Na era digital, o direito à privacidade quase nunca é respeitado. Dados pessoais são tratados como mercadorias, o que compromete a liberdade e o sossego dos usuários de quase todo o tipo de serviço. Os brasileiros terão um importante aliado na defesa de informações sensíveis a partir de agosto, quando, em tese, a Lei Geral de Proteção de Dados (LGPD) entrará em vigor. Apesar de faltar menos de seis meses para a adequação à legislação, o Brasil não está preparado.
A Autoridade Nacional de Proteção de Dados (ANPD), órgão regulador e fiscalizador criado apenas no papel, está longe de entrar em operação. Se o governo não dá exemplo, o setor privado não fica atrás. Levantamento realizado pela ICTS Protiviti, empresa de pesquisa de mercado, revela que 58% das pequenas empresas ainda não se adaptaram para cumprir a lei e, de acordo com estudo do Reclame Aqui, mais de 41% dos empreendedores desconhecem o que é a LGPD (ver quadro ao lado).
Não à toa, está em tramitação na Câmara um projeto de lei de autoria do deputado Carlos Bezerra (MDB-MT), o PL nº 5762/2019, que prorroga por dois anos, de agosto de 2020 para agosto de 2022, a vigência da maior parte da LGPD. “As maiores dificuldades das empresas na implementação da LGPD são, além da incorporação dos princípios da proteção de dados às suas missões e valores, o investimento, a amplitude e o prazo para implementação”, destaca a advogada especialista em direito digital Isabela Pompilio, sócia do TozziniFreire Advogados. Segundo ela, será necessária a formação de equipes especializadas em direito e em segurança da informação e investimento tanto na segurança do sistema quanto na capacidade de armazenamento.
O esperado é que seja feita a classificação de todas as informações e o armazenamento de acordo com a sensibilidade dos dados, o que naturalmente impacta em toda a estrutura de pessoal, de funcionamento e financeira das empresas. A sócia do Felsberg Advogados Clarissa Luz, especializada em Proteção de Dados pela Universidade da Califórnia, destaca três pontos importantes. “A primeira questão traz necessidade de adequação de medidas técnicas e administrativas para manter proteção, evitar excesso de tratamentos que não estejam de acordo com o serviço prestado ao consumidor”, pontua.
Sem a autoridade regulatória em operação, a lei ainda especifica todos os detalhes de como é o procedimento de adequação. “Temos exemplos na União Europeia (UE), para direcionar métodos a serem adotados pelas empresas, contratos modelos, isso tudo já existe.
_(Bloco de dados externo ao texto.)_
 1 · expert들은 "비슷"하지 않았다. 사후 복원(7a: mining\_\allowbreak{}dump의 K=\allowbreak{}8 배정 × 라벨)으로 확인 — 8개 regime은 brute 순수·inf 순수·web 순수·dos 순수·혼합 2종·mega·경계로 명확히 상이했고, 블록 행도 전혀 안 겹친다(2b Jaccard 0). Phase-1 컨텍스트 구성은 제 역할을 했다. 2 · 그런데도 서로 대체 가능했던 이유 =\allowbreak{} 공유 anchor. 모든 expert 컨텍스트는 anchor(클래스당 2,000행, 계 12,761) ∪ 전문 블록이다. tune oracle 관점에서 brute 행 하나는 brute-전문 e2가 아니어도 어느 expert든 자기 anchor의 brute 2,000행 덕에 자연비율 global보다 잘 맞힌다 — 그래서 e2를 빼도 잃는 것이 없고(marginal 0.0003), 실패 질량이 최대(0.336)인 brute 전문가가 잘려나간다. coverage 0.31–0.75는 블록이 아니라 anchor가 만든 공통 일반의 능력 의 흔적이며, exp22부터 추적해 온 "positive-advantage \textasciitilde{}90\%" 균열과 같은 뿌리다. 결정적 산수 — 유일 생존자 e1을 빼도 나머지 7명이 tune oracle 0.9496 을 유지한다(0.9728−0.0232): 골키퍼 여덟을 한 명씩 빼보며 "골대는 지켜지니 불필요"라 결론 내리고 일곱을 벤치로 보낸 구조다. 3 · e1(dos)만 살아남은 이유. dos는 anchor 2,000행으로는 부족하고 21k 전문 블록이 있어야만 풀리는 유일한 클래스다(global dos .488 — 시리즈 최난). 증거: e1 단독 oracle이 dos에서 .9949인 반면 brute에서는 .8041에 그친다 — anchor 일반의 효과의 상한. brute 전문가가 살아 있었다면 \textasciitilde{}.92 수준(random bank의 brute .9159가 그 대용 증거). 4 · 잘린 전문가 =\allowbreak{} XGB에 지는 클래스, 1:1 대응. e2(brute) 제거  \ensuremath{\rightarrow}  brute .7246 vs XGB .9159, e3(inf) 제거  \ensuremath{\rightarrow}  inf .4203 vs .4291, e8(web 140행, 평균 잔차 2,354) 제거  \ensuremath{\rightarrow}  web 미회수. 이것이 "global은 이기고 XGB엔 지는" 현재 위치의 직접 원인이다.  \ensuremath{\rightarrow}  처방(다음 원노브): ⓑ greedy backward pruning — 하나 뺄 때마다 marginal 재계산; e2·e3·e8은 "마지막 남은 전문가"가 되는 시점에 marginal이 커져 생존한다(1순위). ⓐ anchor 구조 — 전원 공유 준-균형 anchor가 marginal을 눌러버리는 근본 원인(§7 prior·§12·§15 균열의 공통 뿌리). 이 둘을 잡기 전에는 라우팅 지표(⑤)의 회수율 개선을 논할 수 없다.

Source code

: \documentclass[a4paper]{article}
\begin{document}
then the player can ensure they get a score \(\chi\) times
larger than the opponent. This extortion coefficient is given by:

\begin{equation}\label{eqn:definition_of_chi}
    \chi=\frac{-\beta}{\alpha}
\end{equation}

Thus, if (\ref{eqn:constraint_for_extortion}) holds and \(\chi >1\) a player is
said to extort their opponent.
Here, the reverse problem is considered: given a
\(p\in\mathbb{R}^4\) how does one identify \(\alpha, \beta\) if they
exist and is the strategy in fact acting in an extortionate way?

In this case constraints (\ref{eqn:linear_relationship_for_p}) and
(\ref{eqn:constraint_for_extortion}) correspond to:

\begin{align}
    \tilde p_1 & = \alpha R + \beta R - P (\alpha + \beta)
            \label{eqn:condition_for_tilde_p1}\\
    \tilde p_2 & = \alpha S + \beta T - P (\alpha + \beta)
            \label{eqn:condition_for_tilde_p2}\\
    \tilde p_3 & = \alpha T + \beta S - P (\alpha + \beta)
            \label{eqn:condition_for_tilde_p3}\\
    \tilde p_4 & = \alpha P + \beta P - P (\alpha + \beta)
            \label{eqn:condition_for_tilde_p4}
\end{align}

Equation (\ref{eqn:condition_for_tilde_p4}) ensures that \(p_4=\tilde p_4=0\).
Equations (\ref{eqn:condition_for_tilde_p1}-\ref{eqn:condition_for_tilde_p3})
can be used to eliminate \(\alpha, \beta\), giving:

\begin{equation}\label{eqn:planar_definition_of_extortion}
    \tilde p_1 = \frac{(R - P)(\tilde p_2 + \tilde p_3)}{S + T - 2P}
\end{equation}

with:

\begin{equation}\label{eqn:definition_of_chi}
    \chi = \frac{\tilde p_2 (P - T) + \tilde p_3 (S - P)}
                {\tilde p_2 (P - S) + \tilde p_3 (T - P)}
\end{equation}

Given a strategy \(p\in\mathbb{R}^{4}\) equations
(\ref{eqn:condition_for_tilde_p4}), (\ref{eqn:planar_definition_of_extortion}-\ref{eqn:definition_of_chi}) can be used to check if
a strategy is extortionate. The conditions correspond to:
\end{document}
No Brasil, não há nem a cultura nem as diretrizes, que só virão com a implementação da ANPD”, avaliou. Segundo Clarissa, é necessário que haja urgência por parte das empresas, porque modelos de negócios complexos têm dados mais sensíveis. “As companhias estão atrasadas. Se não começarem vai ser pior. Mesmo sem a lei, existem mais de 40 dispositivos que protegem os dados e já se tem registro de R$ 7 milhões em multas”, afirma.
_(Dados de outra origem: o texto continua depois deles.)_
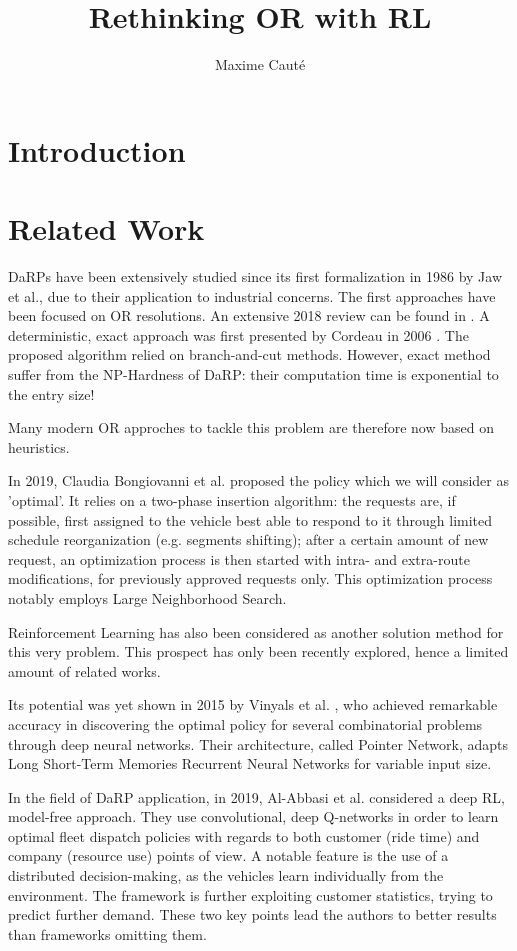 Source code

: \documentclass{article}
\title{Rethinking OR with RL}
\author{Maxime Cauté}
\begin{document}
\section{Introduction}

\section{Related Work}


DaRPs have been extensively studied since its first formalization in 1986 by Jaw et al.\cite{jaw1986heuristic}, due to their application to industrial concerns.
The first approaches have been focused on OR resolutions.
An extensive 2018 review can be found in \cite{ho2018survey}.
A deterministic, exact approach was first presented by Cordeau in 2006 \cite{cordeau2006branch}.
The proposed algorithm relied on branch-and-cut methods.
However, exact method suffer from the NP-Hardness of DaRP: their computation time is exponential to the entry size!

Many modern OR approches to tackle this problem are therefore now based on heuristics.

In 2019, Claudia Bongiovanni et al. \cite{bongiovannilearning} proposed the policy which we will consider as 'optimal'.
It relies on a two-phase insertion algorithm:
the requests are, if possible, first assigned to the vehicle best able to respond to it through limited schedule reorganization (e.g. segments shifting);
after a certain amount of new request, an optimization process is then started with intra- and extra-route modifications, for previously approved requests only.
This optimization process notably employs Large Neighborhood Search.

Reinforcement Learning has also been considered as another solution method for this very problem.
This prospect has only been recently explored, hence a limited amount of related works.

Its potential was yet shown in 2015 by Vinyals et al. \cite{vinyals2015pointer},
who achieved remarkable accuracy in discovering the optimal policy for several combinatorial problems through deep neural networks.
Their architecture, called Pointer Network, adapts Long Short-Term Memories Recurrent Neural Networks for variable input size.

In the field of DaRP application, in 2019, Al-Abbasi et al. \cite{al2019deeppool} considered a deep RL, model-free approach.
They use convolutional, deep Q-networks in order to learn optimal fleet dispatch policies
with regards to both customer (ride time) and company (resource use) points of view.
A notable feature is the use of a distributed decision-making, as
the vehicles learn individually from the environment.
The framework is further exploiting customer statistics, trying to predict further demand.
These two key points lead the authors to better results than frameworks omitting them.
\end{document}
Para o gerente de tecnologia da informação da BRQ, Alexandre Cunha, a dificuldade das pequenas e médias empresas é relacionada a custos, que podem ser menores com terceirização, enquanto a ineficiência do governo em consolidar a ANPD é ainda mais preocupante. “Para os negócios menores, adaptação representa aumento de custos. Mas, como têm dados de funcionários, clientes e fornecedores, é melhor estar preparado. Contratar um serviço terceirizado vai sair mais barato do que pagar multas”, diz.